Harry, a white man with a profound belief that he's imprisoned in the wrong racial identity and yearning to become black. Chinelo Okparanta weaves a rich description around Harry, exploring not only the fantasy driving his desires but also the painful reality animating them. The novel peels back the layers of racism, exposing its insidious presence in Harry's life and examining the deep-seated social dysfunction underlying his yearning for racial transformation.

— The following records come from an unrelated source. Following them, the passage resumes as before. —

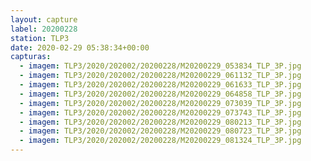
 ```yaml
---
layout: capture
label: 20200228
station: TLP3
date: 2020-02-29 05:38:34+00:00
capturas:
  - imagem: TLP3/2020/202002/20200228/M20200229_053834_TLP_3P.jpg
  - imagem: TLP3/2020/202002/20200228/M20200229_061132_TLP_3P.jpg
  - imagem: TLP3/2020/202002/20200228/M20200229_061633_TLP_3P.jpg
  - imagem: TLP3/2020/202002/20200228/M20200229_064858_TLP_3P.jpg
  - imagem: TLP3/2020/202002/20200228/M20200229_073039_TLP_3P.jpg
  - imagem: TLP3/2020/202002/20200228/M20200229_073743_TLP_3P.jpg
  - imagem: TLP3/2020/202002/20200228/M20200229_080213_TLP_3P.jpg
  - imagem: TLP3/2020/202002/20200228/M20200229_080723_TLP_3P.jpg
  - imagem: TLP3/2020/202002/20200228/M20200229_081324_TLP_3P.jpg
---
```

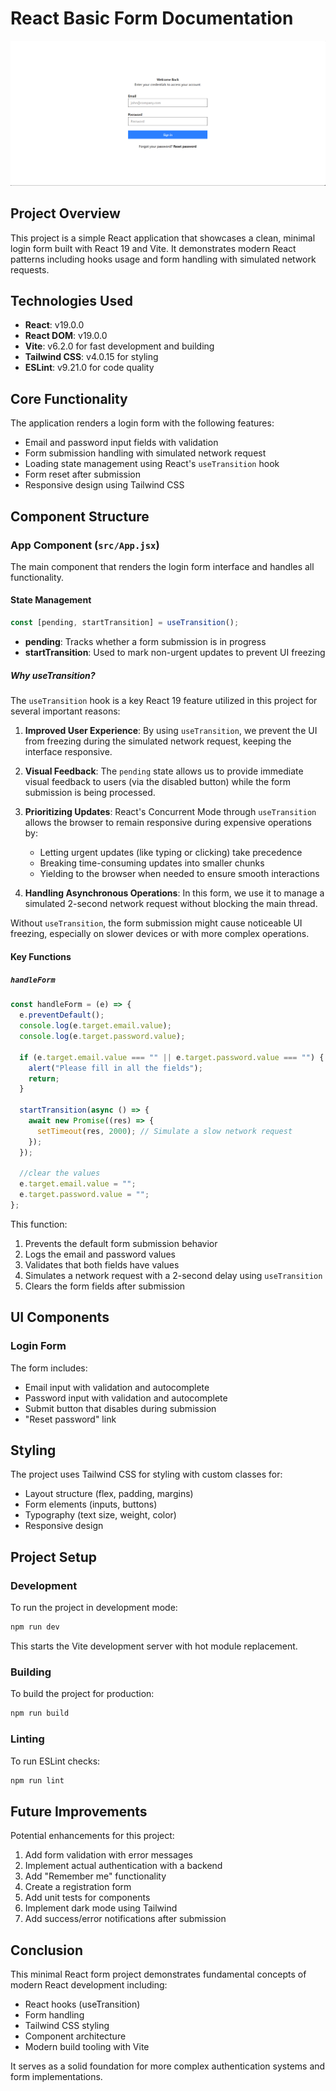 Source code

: # React Basic Form Documentation

![Login Form](./images/project_image.png)

## Project Overview

This project is a simple React application that showcases a clean, minimal login form built with React 19 and Vite. It demonstrates modern React patterns including hooks usage and form handling with simulated network requests.

## Technologies Used

- **React**: v19.0.0
- **React DOM**: v19.0.0
- **Vite**: v6.2.0 for fast development and building
- **Tailwind CSS**: v4.0.15 for styling
- **ESLint**: v9.21.0 for code quality

## Core Functionality

The application renders a login form with the following features:

- Email and password input fields with validation
- Form submission handling with simulated network request
- Loading state management using React's `useTransition` hook
- Form reset after submission
- Responsive design using Tailwind CSS

## Component Structure

### App Component (`src/App.jsx`)

The main component that renders the login form interface and handles all functionality.

#### State Management

```jsx
const [pending, startTransition] = useTransition();
```

- **pending**: Tracks whether a form submission is in progress
- **startTransition**: Used to mark non-urgent updates to prevent UI freezing

##### Why useTransition?

The `useTransition` hook is a key React 19 feature utilized in this project for several important reasons:

1. **Improved User Experience**: By using `useTransition`, we prevent the UI from freezing during the simulated network request, keeping the interface responsive.

2. **Visual Feedback**: The `pending` state allows us to provide immediate visual feedback to users (via the disabled button) while the form submission is being processed.

3. **Prioritizing Updates**: React's Concurrent Mode through `useTransition` allows the browser to remain responsive during expensive operations by:

   - Letting urgent updates (like typing or clicking) take precedence
   - Breaking time-consuming updates into smaller chunks
   - Yielding to the browser when needed to ensure smooth interactions

4. **Handling Asynchronous Operations**: In this form, we use it to manage a simulated 2-second network request without blocking the main thread.

Without `useTransition`, the form submission might cause noticeable UI freezing, especially on slower devices or with more complex operations.

#### Key Functions

##### `handleForm`

```jsx
const handleForm = (e) => {
  e.preventDefault();
  console.log(e.target.email.value);
  console.log(e.target.password.value);

  if (e.target.email.value === "" || e.target.password.value === "") {
    alert("Please fill in all the fields");
    return;
  }

  startTransition(async () => {
    await new Promise((res) => {
      setTimeout(res, 2000); // Simulate a slow network request
    });
  });

  //clear the values
  e.target.email.value = "";
  e.target.password.value = "";
};
```

This function:

1. Prevents the default form submission behavior
2. Logs the email and password values
3. Validates that both fields have values
4. Simulates a network request with a 2-second delay using `useTransition`
5. Clears the form fields after submission

## UI Components

### Login Form

The form includes:

- Email input with validation and autocomplete
- Password input with validation and autocomplete
- Submit button that disables during submission
- "Reset password" link

## Styling

The project uses Tailwind CSS for styling with custom classes for:

- Layout structure (flex, padding, margins)
- Form elements (inputs, buttons)
- Typography (text size, weight, color)
- Responsive design

## Project Setup

### Development

To run the project in development mode:

```bash
npm run dev
```

This starts the Vite development server with hot module replacement.

### Building

To build the project for production:

```bash
npm run build
```

### Linting

To run ESLint checks:

```bash
npm run lint
```

## Future Improvements

Potential enhancements for this project:

1. Add form validation with error messages
2. Implement actual authentication with a backend
3. Add "Remember me" functionality
4. Create a registration form
5. Add unit tests for components
6. Implement dark mode using Tailwind
7. Add success/error notifications after submission

## Conclusion

This minimal React form project demonstrates fundamental concepts of modern React development including:

- React hooks (useTransition)
- Form handling
- Tailwind CSS styling
- Component architecture
- Modern build tooling with Vite

It serves as a solid foundation for more complex authentication systems and form implementations.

The narrative opens with a satirical lens on Harry's troubled childhood, marked by parental neglect and racial prejudice. Set against the backdrop of a safari resort in Zanzibar, where Harry's family attempts to live out a colonial fantasy, the dysfunction within the family unit is starkly evident. As the story progresses to a struggling community in Philadelphia,economic collapse, mirroring the broader societal tensions in a politically divided United States on the brink of civil unrest. His romanticized notion of blackness becomes a distorted reflection of power and entitlement, echoing the dynamics of white supremacy.

== Characters ==

- Harry Sylvester Bird: The protagonist, a white man who believes he is meant to be black and grapples with his identity and desires.
- Harry's Parents (Wayne and Chevy): Wayne, Harry's father, is a disillusioned literature professor whose racist ideas shape the family dynamic. Chevy, Harry's mother, struggles with her own issues and exhibits coldness towards Harry.
- Maryam: A young Nigerian woman whom Harry meets and falls in love with in New York City. Their relationship forces Harry to confront his identity and desires.
- Supporting Characters (Town Residents, New York City Locals): Various characters encountered by Harry throughout the story, including residents of Edward, Pennsylvania, and individuals in New York City. They contribute to the exploration of societal tensions and racial dynamics.

== Themes ==

- Theme of Identity: At the heart of the novel is the theme of identity, particularly Harry's struggle with his own racial identity. He grapples with feeling trapped in the wrong body and yearns to become black, leading to a profound exploration of the complexities of racial identity and self-discovery.
- Theme of racism and Prejudice: The novel delves into the dark underbelly of racism and prejudice, examining how it manifests in both overt and subtle ways. From Harry's experiences of racial profiling and hatred in his hometown to his internalized racism and desire for racial metamorphosis, the story confronts the damaging effects of systemic racism on individuals and communities.
- Theme of desire and Obsession: Harry's desire to become black serves as a lens through which the novel explores themes of desire and obsession. His fixation on racial transformation reflects deeper insecurities and anxieties, leading to a destructive spiral of self-obsession and appropriation.
- Theme of family Dysfunction: The dysfunctional dynamics within Harry's family, characterized by parental neglect, verbal abuse, and racial prejudice, highlight the theme of family dysfunction. These relationships shape Harry's worldview and contribute to his internalized racism and desire for escape.
- Theme of love and Relationships: The novel also examines themes of love and relationships, particularly Harry's romantic relationship with Maryam. Their relationship forces Harry to confront his identity and desires, challenging him to reconcile his feelings with societal expectations and norms.